7.10.1. Layer styling and labelling

Some basic settings in the Layer Properties for styling were already discussed in this tutorial (see sections 7.3.4. and 7.3.5.). Based on this experience, we will look at some more techniques to visualise different geometry types and attribute information together:

  1. Add the vector layer commune_boundary_FR.shp to the QGIS project (see section 7.3.3.).
  2. Double-click this layer in the Map Legend to open the Layer properties.
  3. Select Style.
  4. Select Graduated instead of Single Symbol.
  5. Choose an attribute (e.g. “Shape_Area”).
  6. Choose a number of Classes (e.g. 7) and the Mode Natural Breaks (Jenks).
  7. Choose colour ramp (e.g. “BuPu”).
  8. Click Classify.
  9. Click Apply (the Layer Properties can stay open).
    As an intermediate result, all polygons (representing different municipalities) are filled with a colour from the chosen spectrum corresponding to the chosen attribute (e.g. “Shape_Area”). This is already a good start, but perhaps the map should also provide the names of the communes?
  10. Switch to the Label tab (Fig. 118).
  11. Activate the checkbox to display labels.
  12. Choose an attribute field that should be displayed (e.g. “GEMNAME”).
  13. Feel free to adjust font size and colour or the placement options below.
  14. Click OK.
  15. Activate and select the layer bees_colony_locations_buffer.shp created in section 7.6.1.
  16. Place it at least one level higher than commune_boundary_FR.shp.
  17. Open again the Layer Properties.
  18. Select the Style tab.
  19. Click the button Change.
  20. Choose Outline: Simple line as Symbol layer type.
  21. Select a dark colour (e.g. black), a Pen width of about 0.25 and Dot Line as Pen style. Confirm with OK.
  22. Set the transparency to about 30%.
  23. Close the Layer Properties of bees_colony_locations_buffer.shp.
  24. Move the layer bees_colony_locations.shp on top of the Map Legend and open its Layer Properties.
  25. Not only do colours and attributes matter for the visualisation of spatial data, but also size. To demonstrate this, select the size 5, click Advanced > Size scale field and choose an attribute field of your choice (e.g. “sum”).
  26. Adjust the Size to reach a good result on the Map View. The honey bee colonies close to the city of Fribourg have now the smallest symbols, the ones closer to arable land and forests are bigger. 
  27. Switch to tab Diagrams (Fig. 119).
  28. Activate the checkbox Display diagrams and choose Pie chart as Diagram type.
  29. Set the Size to about 8 mm, the Placement AroundPoint with a Distance of 6.
  30. Now add some content for the pie charts: Use the Button text icon32 to add the fields 211mean, 312mean, 313mean and other (see section 7.9.). The colours can be adjusted by double-clicking on the coloured bar.
  31. Make the changes permanent by clicking Apply and close the Layer Properties with OK.
  32. Save the QGIS project (and all the layer styling you have done so far) by the menu File > Save.

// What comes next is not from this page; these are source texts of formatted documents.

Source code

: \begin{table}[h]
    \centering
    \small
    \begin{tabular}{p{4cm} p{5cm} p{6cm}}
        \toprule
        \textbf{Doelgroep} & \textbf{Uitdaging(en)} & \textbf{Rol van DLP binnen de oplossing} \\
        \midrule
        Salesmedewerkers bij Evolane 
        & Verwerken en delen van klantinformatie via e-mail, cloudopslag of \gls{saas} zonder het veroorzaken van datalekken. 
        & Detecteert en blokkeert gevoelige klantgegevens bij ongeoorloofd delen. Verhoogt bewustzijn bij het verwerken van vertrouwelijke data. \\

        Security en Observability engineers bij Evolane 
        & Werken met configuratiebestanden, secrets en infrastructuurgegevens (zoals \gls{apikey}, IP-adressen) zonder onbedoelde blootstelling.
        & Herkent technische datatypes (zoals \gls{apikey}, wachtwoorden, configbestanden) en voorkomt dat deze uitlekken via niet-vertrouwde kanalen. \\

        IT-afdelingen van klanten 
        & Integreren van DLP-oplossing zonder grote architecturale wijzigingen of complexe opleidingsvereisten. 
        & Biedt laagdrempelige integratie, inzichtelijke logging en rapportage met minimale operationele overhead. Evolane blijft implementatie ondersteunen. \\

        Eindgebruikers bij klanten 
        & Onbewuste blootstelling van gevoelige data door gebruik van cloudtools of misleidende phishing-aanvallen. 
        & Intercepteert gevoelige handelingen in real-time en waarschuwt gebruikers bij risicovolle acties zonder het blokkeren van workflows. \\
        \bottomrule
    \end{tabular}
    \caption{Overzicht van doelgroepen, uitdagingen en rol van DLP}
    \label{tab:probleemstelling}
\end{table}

The result (Fig. 120) is already a good start for a first visualization of geodata and it will serve as an example for the next paragraphs describing map creation functions.

In some cases it makes sense to save the layer symbology not only within a project, but also for different layers. This can be done layer by layer at the bottom of the Layer Properties dialog (see Fig. 118) using the button Save Style. This will safeguard all styling information in a *.qml-file. You can import these styles later also into other projects and apply the styles to more layers (Layer Properties > Load Style) – so this is probably the most important time-saver for larger mapping projects within QGIS.

Fig. 118. Setting labels based on attributes.


Fig. 119.
Creating diagrams based on layer attributes.


Fig. 120. Map View after changing layer style properties and labelling options.